Getting out of credit card debt when you’re barely making ends meet can seem impossible, but it isn’t.  Rather than give up hope, look for ways to reduce your spending and generate extra income.  With some sacrifice and dedication, you can be debt-free in no time.

Track your spending

When money is tight, it’s crucial that you know where every dollar is going.  For the next month, track your expenses in a notebook or spreadsheet.  Even if you only spend 35 cents on a pack of gum, it still needs to be written on your list.  This will make it easier for you to identify and eliminate wasteful spending so you can free up some extra cash.

Create a budget

No matter how much you hate the idea of living on a budget, it’s still the best money management tool.   The first step in creating one is determining your monthly income.  To get your magic number, grab your pay stubs and calculate your earnings after taxes.  Next, pull up the expenses you’ve been tracking for the last month.  Subtract this combined figure from your monthly take-home pay.  If your expenses exceed your income, look for ways to reduce your spending.  This includes cancelling unused gym memberships, expensive cable packages and avoiding unnecessary bank fees.

Use the envelope system

Credit cards give you the freedom to buy now and pay later which is what gets a lot of people into trouble.  Resist temptation by putting your card on ice and switching to a cash only diet.  This will force you to think things through before making a purchase.  We recommend using the envelope system to make the process easy.  Start by dividing your expenses into categories and assigning each one an envelope with a dollar amount.  Every time you get paid, stuff the envelopes with money and use it to cover expenses in the matching category.  Once the money runs out, you can’t buy anything else until you get paid again.  Try not to borrow money from the other envelopes either.  If you have money leftover at the end of the month, use the funds to make an extra debt payment.

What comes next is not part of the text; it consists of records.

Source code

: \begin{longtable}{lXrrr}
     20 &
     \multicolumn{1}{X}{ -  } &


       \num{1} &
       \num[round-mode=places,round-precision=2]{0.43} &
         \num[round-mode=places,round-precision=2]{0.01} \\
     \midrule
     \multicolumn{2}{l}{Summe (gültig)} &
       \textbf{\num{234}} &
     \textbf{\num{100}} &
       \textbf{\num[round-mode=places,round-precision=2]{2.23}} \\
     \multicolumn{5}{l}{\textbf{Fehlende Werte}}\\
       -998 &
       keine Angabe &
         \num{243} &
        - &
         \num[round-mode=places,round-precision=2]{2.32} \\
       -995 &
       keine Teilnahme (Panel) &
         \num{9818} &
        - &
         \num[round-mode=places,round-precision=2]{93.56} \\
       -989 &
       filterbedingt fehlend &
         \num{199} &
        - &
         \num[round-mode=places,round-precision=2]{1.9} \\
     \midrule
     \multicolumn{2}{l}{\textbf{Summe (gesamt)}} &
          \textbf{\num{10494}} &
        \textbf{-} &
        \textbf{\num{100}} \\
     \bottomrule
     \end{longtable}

Transfer your balance to a lower interest card

The worst part about carrying a balance on your credit card is all the extra interest you accumulate.  If you have good credit, consider transferring your balance to a lower interest card.  Preferably, one with a 0% introductory rate.  This will give you anywhere from six to 21 months to pay your balance interest-free.  Plan your payments accordingly so you can be debt-free by the time the introductory period is over.  Balance transfers can save you a lot of money but it comes with a fee.  Typically, you’ll be charged 3% of the balance being transferred.  It’s also worth noting that if you fail to make the minimum payment, the deal is off and you’ll be charged the purchase rate for the remaining balance.

Get a roommate

Ideally, you’re not supposed to spend more than 30% of your monthly income on housing.  The problem is rising rent prices are making it difficult to stick to this rule of thumb.  CNN reports that approximately 11 million Americans spend at least half their pay on rent.  If you’re single, you may want to consider getting a roommate and splitting the bills 50/50.  Just be sure to pick someone trustworthy and stick to a month to month lease.  This will make it easier to part ways if things go south.

Cut down your food costs

Every month the USDA publishes the average food costs at four levels; thrifty, low-cost, moderate-cost and liberal.  Look at where your grocery spending falls on the list and aim to cut it down to the thrifty level.  The difference can be hundreds of dollars in savings.  Some quick money-saving tips include buying generic, clipping coupons, shopping with a list and planning your meals around sale items.  You can also use a smartphone app like Ibotta to earn cash-back on your groceries.

Use the debt snowball method

Think hitting the lottery is your ticket out of debt?  Well, the odds of picking all six Powerball numbers are 1 in 292 million so you need to come up with a better plan.  We recommend using the debt snowball method.  With this approach, you’ll pay off your debt from the lowest to highest balance.  Start by making minimum payments on all your cards.  Any extra money you have will go towards the card with the lowest balance.  Once that card is paid off, you’ll move on to the next smallest balance.  Repeat the process until you’re completely debt-free.

Start an emergency fund

Life’s a lot less stressful when you know you have enough money in the bank to cover unforeseen events.  Give yourself peace of mind by starting an emergency fund.  The ultimate goal is to save 3-6 months’ worth of living expenses but don’t be afraid to start small.  Even if you only set aside $20 a week, a year from now you’ll have over $1,000 in the bank.